Sprechi alimentari, in casa viene buttato l’11% del cibo

Il 22 aprile ricorre l’Earth Day, giornata istituita nel 1969 dall’ONU per celebrare l’ambiente e la salvaguardia del pianeta. Per l’occasione TheFork ha intervistato i suoi utenti per comprenderne le abitudini sostenibili e soprattutto il punto di vista sugli sprechi alimentari.

Il food waste è infatti una problematica sempre più nominata quando si parla di salvaguardia dell’ambiente e purtroppo non è vincolata alle sole mura domestiche. Secondo la ricerca “Metronomo” condotta da METRO con il supporto del Bocconi Green Economy Observatory, i ristoranti italiani dichiarano di buttare tra i 2 e i 5 sacchi da 220 litri di scarti alimentari. Media che cresce se si fa riferimento all’intero continente: lo studio “Love food, reduce waste” dell’Università degli studi di Scienze Gastronomiche rivela che l’industria alimentare produce 10,5 milioni di tonnellate di spreco alimentare (pari a 21 kg a persona) ogni anno in Europa.

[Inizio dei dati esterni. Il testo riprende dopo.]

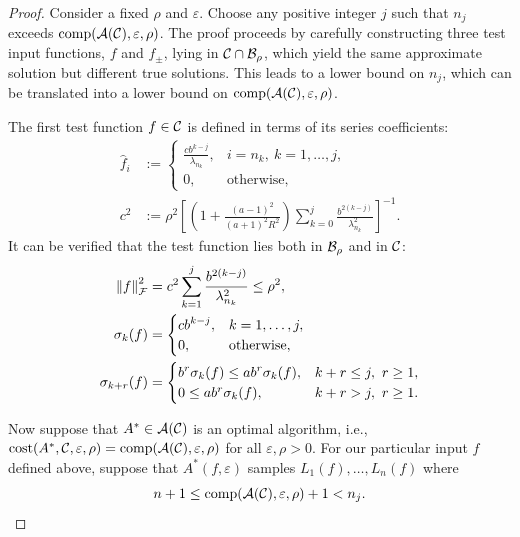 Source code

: \documentclass[graybox,footinfo]{svmult}
\newcommand{\DHJRnorm}[2][{}]{\ensuremath{\left \lVert #2 \right \rVert}_{#1}}
\begin{document}
\begin{proof}
Consider a fixed $\rho$ and $\varepsilon$.  Choose any positive integer $j$ such that $n_j$ exceeds $\textup{comp}({\mathcal{A}}({\mathcal{C}}),\varepsilon,\rho)$.  The proof proceeds by carefully constructing three test input functions, $f$ and $f_{\pm}$, lying in ${\mathcal{C}} \cap {\mathcal{B}}_{\rho}$, which yield the same approximate solution but different true solutions.  This leads to a lower bound on $n_j$, which can be translated into a lower bound on $\textup{comp}({\mathcal{A}}({\mathcal{C}}),\varepsilon,\rho)$. 

The first test function $f \in {\mathcal{C}}$ is defined in terms of its series coefficients:
\begin{align}
\nonumber
\widehat{f}_i &:= \begin{cases}
\displaystyle
\frac{c b^{k-j}}{\lambda_{n_{k}}},  & i =  n_{k}, \ k = 1, \ldots, j,
\\
0, & \text{otherwise},
\end{cases}
\\
\label{cdef}
c^2 &:=  \rho^2 \left[ \left(1+\frac{(a-1)^2}{(a+1)^{2} R^2 }\right)\sum_{k=0}^j \frac{b^{2(k-j)}}{\lambda_{n_{k}}^2}\right]^{-1}.
\end{align}
It can be verified that the test function lies both in ${\mathcal{B}}_{\rho}$ and in ${\mathcal{C}}$:
\begin{align}
\label{testfunnorm}
\DHJRnorm[\calF]{f}^2 &=  c^2\sum_{k=1}^j \frac{ b^{2(k-j)}}{\lambda^2_{n_{k}}} \le \rho^2,
\\
\nonumber
\sigma_k(f) &= \begin{cases}
\displaystyle
c b^{k-j}, & k =1, \ldots, j, \\
0, & \text{otherwise},
\end{cases}
\\
\nonumber
\sigma_{k+r}(f) &= \begin{cases}
\displaystyle 
b^{r} \sigma_k(f) \le a b^r \sigma_k(f), & k+r \le j, \ r \ge 1,
\\
0 \le a b^r \sigma_k(f), & k+r > j, \ r \ge 1.
\end{cases}
\end{align}

Now suppose that $A^* \in {\mathcal{A}}({\mathcal{C}})$ is an optimal algorithm, i.e., $\textup{cost}(A^*,{\mathcal{C}},\varepsilon,\rho) =  \textup{comp}({\mathcal{A}}({\mathcal{C}}),\varepsilon,\rho)$ for all $\varepsilon, \rho > 0$.  For our particular input $f$ defined above, suppose that $A^*(f,\varepsilon)$ samples $L_1(f), \ldots, L_n(f)$ where 
\[
n + 1\le \textup{comp}({\mathcal{A}}({\mathcal{C}}),\varepsilon,\rho) +1 < n_j.
\]  


\end{proof}
\end{document}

Secondo il Food Waste Index Report 2021 pubblicato dall’ONU e in particolare dall’UNEP la quantità maggiore di spreco alimentare avviene nelle abitazioni private, nelle quali viene buttato circa l’11% di tutto il cibo acquistato.

Tradotto in chilogrammi parliamo di 74 kg per abitante di scarti l’anno. Il report stima che le emissioni associate agli sprechi alimentari rappresentino dall’8% al 10% del totale dei gas serra.

 

Cresce d’altro canto sempre più anche la consapevolezza circa questo argomento. Per l’83,8% degli intervistati i consumi alimentari hanno un impatto ambientale elevato o molto elevato. Carne, olio di palma, frutta e verdura di importazione, pesce non di stagione e mais OGM sono percepiti come alimenti ad alto impatto ambientale. Frutta e pesce di stagione, legumi, cereali e soia che sono invece considerati poco impattanti. Rimangono in una zona grigia la carne finta e latte e derivati – nonostante la prima sia a base di ingredienti di origine vegetale.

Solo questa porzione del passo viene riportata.